CCC Highlights Water Utilities’ Role in Climate Resilience

January 19, 2026 Monday


CCC Vice Chairperson and Executive Director Robert E.A. Borje delivers the keynote address at the 1st Manila Water Sustainability Leadership Talk in Quezon City, emphasizing the role of water utilities in aligning operations with the national plans to strengthen climate resilience.



Quezon City – The Climate Change Commission (CCC) underscored the urgency of aligning the business strategies and investments of essential services, including water service providers, with the country’s national climate commitments during the 1st Manila Water Sustainability Leadership Talk in Quezon City.

In his keynote address, CCC Vice Chairperson and Executive Director Robert E.A. Borje highlighted that for a water-stressed and disaster-prone archipelago, climate risk is systemic and must be managed in coherence with sectoral agencies and private operators while engaging the communities who are also active agents of resilience. 

“Climate action does not succeed on policy alone. Nor does it succeed on infrastructure alone. It succeeds when institutions, communities, and individual Filipinos move together,” Borje said. 

Moreover, he highlighted the central role of water utilities in strengthening climate resilience, noting that climate impacts directly affect water availability, infrastructure integrity, and service continuity, making climate action a governance and operational priority.

“The role of water utilities is fundamental. We must ensure water security despite a changing climate, by climate-proofing infrastructure, diversifying water sources, and integrating nature-based solutions for watershed management,” Borje said.

Highlighting the policies under the guidance of President Ferdinand R. Marcos, Borje underscored the Philippines’ Nationally Determined Contributions (NDC) and National Adaptation Plan (NAP) as the country’s core frameworks for addressing climate risks and advancing sustainable development.
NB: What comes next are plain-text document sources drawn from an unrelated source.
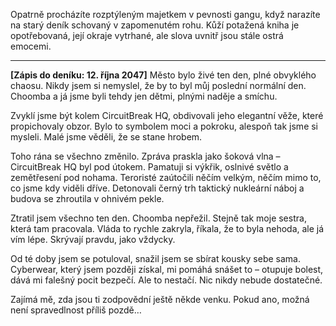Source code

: Opatrně procházíte rozptýleným majetkem v pevnosti gangu, když narazíte na starý deník schovaný v zapomenutém rohu. Kůží potažená kniha je opotřebovaná, její okraje vytrhané, ale slova uvnitř jsou stále ostrá emocemi.

---

**[Zápis do deníku: 12. října 2047]**
Město bylo živé ten den, plné obvyklého chaosu. Nikdy jsem si nemyslel, že by to byl můj poslední normální den. Choomba a já jsme byli tehdy jen dětmi, plnými naděje a smíchu.

Zvyklí jsme být kolem CircuitBreak HQ, obdivovali jeho elegantní věže, které propichovaly obzor. Bylo to symbolem moci a pokroku, alespoň tak jsme si mysleli. Malé jsme věděli, že se stane hrobem.

Toho rána se všechno změnilo. Zpráva praskla jako šoková vlna – CircuitBreak HQ byl pod útokem. Pamatuji si výkřik, oslnivé světlo a zemětřesení pod nohama. Teroristé zaútočili něčím velkým, něčím mimo to, co jsme kdy viděli dříve. Detonovali černý trh taktický nukleární náboj a budova se zhroutila v ohnivém pekle.

Ztratil jsem všechno ten den. Choomba nepřežil. Stejně tak moje sestra, která tam pracovala. Vláda to rychle zakryla, říkala, že to byla nehoda, ale já vím lépe. Skrývají pravdu, jako vždycky.

Od té doby jsem se potuloval, snažil jsem se sbírat kousky sebe sama. Cyberwear, který jsem později získal, mi pomáhá snášet to – otupuje bolest, dává mi falešný pocit bezpečí. Ale to nestačí. Nic nikdy nebude dostatečné.

Zajímá mě, zda jsou ti zodpovědní ještě někde venku. Pokud ano, možná není spravedlnost příliš pozdě…
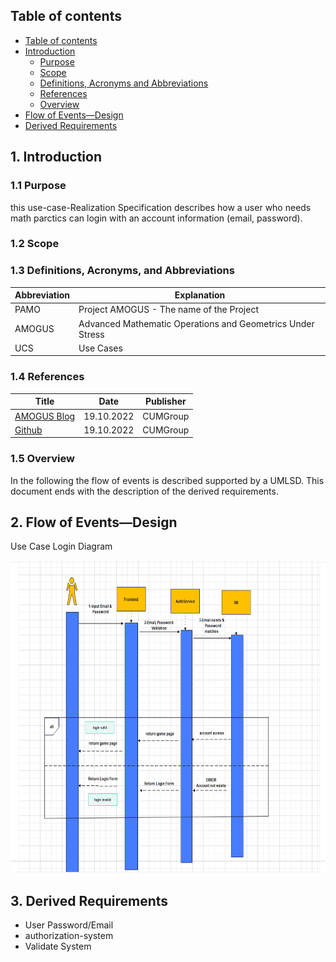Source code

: ## Table of contents
- [Table of contents](#table-of-contents)
- [Introduction](#1-introduction)
    - [Purpose](#11-purpose)
    - [Scope](#12-scope)
    - [Definitions, Acronyms and Abbreviations](#13-definitions-acronyms-and-abbreviations)
    - [References](#14-references)
    - [Overview](#15-overview)
- [Flow of Events—Design](#2-flow-of-eventsdesign)
- [Derived Requirements](#3-derived-requirements)

## 1. Introduction
### 1.1 Purpose

this use-case-Realization Specification describes how a user who needs math parctics can login with an account information (email, password). 

### 1.2 Scope

### 1.3 Definitions, Acronyms, and Abbreviations
| Abbreviation  | Explanation                               |
|---------------|-------------------------------------------|
| PAMO          | Project AMOGUS - The name of the Project  |
| AMOGUS        | Advanced Mathematic Operations and Geometrics Under Stress |
| UCS           | Use Cases                                 |

### 1.4 References
| Title                                                         | Date       | Publisher |
|---------------------------------------------------------------|------------|-----------|
| [AMOGUS Blog](https://github.com/CUMGroup/AMOGUS/discussions) | 19.10.2022 | CUMGroup  |
| [Github](https://github.com/CUMGroup/AMOGUS/)                 | 19.10.2022 | CUMGroup  |

### 1.5 Overview

In the following the flow of events is described supported by a UMLSD. This document ends with the description of the derived requirements.

## 2. Flow of Events—Design 

Use Case Login Diagram


<img src="../../../../assets/images/sequence_diagrams/LoginDiagram.png" height="500" alt="guimockups"></img><br>

## 3. Derived Requirements
- User Password/Email
- authorization-system
- Validate System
He emphasized that water utility companies contribute to national mitigation targets through improved wastewater treatment, energy efficiency, and low-carbon operations, while also advancing adaptation through risk-informed planning and resilient infrastructure.

“This is where the idea of bridging sustainability and resilience becomes concrete,” Borje said. “When your sustainability strategies align with our NDC and our NAP, you are doing more than complying with policy. You are translating national commitments into daily realities for millions of Filipinos.”

Affirming this view, Manila Water President and CEO Roberto Locsin underscored that providing service for sustainable solutions means more than just delivering the basic needs.

“Every task we perform, every decision we make, can be transformed into direct climate action. This is the power of our work. It goes beyond operations, it shapes resilience for generations to come,” Locsin noted.

The Sustainability Leadership Talk is Manila Water’s platform for engaging leaders from government, academe, and industry peers on sustainability and resilience. Its inaugural session, with the theme “Bridging Sustainability and Resilience for a Climate-Smart Future,” focused on climate action, public-private partnerships, and embedding resilience into organizational planning and operations.

The CCC actively engages with the private sector as a core part of its mainstreaming strategy, recognizing business as a crucial partner in achieving national climate resilience. The agency leverages relevant pathways, such as bilateral partnerships and its system of contact groups, to sustain collaboration as a loop of action and ambition.

Aligned with the national climate agenda and the country’s commitments under the Paris Agreement, the CCC reaffirmed its commitment to working with the private sector and other stakeholders to advance climate-resilient development and safeguard essential services amid a changing climate.